O problema é que o consumo de carne cresce de maneira astronômica. Enquanto o argentino e o norte-americano comem mais de 60 kg de carne bovina por ano, o brasileiro come mais de 36 kg e o chinês, magros 5 kg/ano. Se os chineses desejarem (e querem muito) dobrar seu consumo de carne, não há boi no planeta para sacia-los e aí teremos que decidir: vamos alimentar bois para os pratos chineses ou vamos tentar manter o angu do planeta Terra funcionando?

E o Brasil, continuará a ser este grande curral, de fartas churrascarias ou faremos algo mais inteligente e sustentável sobre nosso futuro? É sobre esta Amazônia que precisamos discutir: a Amazônia sustentável, não a dos pecuaristas, pistoleiros, grileiros e ladrões de madeira: até quando seremos reféns desta porteira aberta /fronteira aberta? Até quando vamos ignorar o que se passa dentro das milhares de fazendas, onde tudo pode?

Será que não somos mais competentes em gerar renda por meios mais sustentáveis, a partir de sua biodiversidade, sociodiversidade e recursos naturais e produzir mais que R$ 10 bilhões?

Se só a Vale, uma única empresa privada, pretende investir R$ 20 bilhões na Amazônia em 5 anos, será que nós, brasileiros, não conseguimos decidir o nosso futuro?

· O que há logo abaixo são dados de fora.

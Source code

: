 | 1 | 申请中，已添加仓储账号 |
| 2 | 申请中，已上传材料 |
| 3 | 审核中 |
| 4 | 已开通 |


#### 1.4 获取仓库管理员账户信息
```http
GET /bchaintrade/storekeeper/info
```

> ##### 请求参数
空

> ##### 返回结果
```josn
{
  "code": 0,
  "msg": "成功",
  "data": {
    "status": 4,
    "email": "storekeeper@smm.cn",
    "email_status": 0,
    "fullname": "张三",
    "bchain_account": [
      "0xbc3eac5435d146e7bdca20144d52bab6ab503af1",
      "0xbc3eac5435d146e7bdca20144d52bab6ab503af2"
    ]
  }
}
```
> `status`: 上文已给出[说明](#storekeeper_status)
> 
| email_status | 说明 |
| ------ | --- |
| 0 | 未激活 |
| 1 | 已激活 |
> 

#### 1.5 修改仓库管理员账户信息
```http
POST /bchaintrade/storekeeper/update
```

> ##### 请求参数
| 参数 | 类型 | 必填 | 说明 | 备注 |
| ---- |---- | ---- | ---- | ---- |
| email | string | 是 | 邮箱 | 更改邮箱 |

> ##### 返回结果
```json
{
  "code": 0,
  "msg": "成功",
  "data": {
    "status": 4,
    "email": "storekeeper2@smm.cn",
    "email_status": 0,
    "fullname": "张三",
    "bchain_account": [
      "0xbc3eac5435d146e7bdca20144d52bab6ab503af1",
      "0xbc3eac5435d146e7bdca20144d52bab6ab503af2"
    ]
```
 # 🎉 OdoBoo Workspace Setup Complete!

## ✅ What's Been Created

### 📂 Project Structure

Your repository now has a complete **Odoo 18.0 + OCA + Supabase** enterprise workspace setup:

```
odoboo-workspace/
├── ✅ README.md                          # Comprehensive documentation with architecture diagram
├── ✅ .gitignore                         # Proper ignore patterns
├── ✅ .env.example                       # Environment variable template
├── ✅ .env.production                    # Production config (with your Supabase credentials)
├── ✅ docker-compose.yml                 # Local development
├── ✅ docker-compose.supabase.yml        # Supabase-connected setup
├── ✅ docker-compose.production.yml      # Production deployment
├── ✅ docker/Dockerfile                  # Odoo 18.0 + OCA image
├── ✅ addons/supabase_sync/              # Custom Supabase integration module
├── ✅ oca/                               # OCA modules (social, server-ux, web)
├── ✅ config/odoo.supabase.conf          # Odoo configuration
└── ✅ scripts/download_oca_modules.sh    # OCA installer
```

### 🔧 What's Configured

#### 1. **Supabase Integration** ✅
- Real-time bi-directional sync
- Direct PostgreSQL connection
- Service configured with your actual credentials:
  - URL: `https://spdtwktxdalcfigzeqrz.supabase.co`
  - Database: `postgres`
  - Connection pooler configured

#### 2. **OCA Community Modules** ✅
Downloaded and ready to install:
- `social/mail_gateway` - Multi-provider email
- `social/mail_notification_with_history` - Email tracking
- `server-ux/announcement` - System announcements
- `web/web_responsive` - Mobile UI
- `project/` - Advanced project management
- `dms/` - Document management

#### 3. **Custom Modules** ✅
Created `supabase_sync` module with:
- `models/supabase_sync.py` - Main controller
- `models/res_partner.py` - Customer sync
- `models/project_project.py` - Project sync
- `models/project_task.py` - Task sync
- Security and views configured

Será que não conseguimos uma combinação de atividades sustentáveis a partir da floresta em pé, da recuperação das áreas degradadas com culturas permanentes, de uma aqüicultura cabocla, de uma mineração inteligente e de ecoturismo para valer?

O Brasil sairá da adolescência quando perceber que o boi é o carrapato que suga todas as nossas forças. O boi é o carrapato que faz um verdadeiro carnaval com a gente: tem mais boi que gente neste Brasil.

Está na hora de reaprendermos a ser brasileiros. Cidadania começa em nossos pequenos atos: o que decidimos comer, por exemplo. Está na hora de pilotarmos o carrinho de supermercado cientes de que cada escolha nossa constrói ou destrói a Amazônia. Se para o dono do supermercado tanto faz de onde vem a carne, para você talvez seja diferente. Pergunte, exerça seu direito de consumidor e cidadão.

Prepare a sua fantasia para o próximo carnaval - de curupira, saci-pererê - xô boi feio, o carnaval do ano inteiro - do açaí, do cupuaçú, do ecoturismo, da madeira certificada, do turismo consciente, da Amazônia digna e respeitada. Adeus ao carnaval do Brasil da boiada sem fim.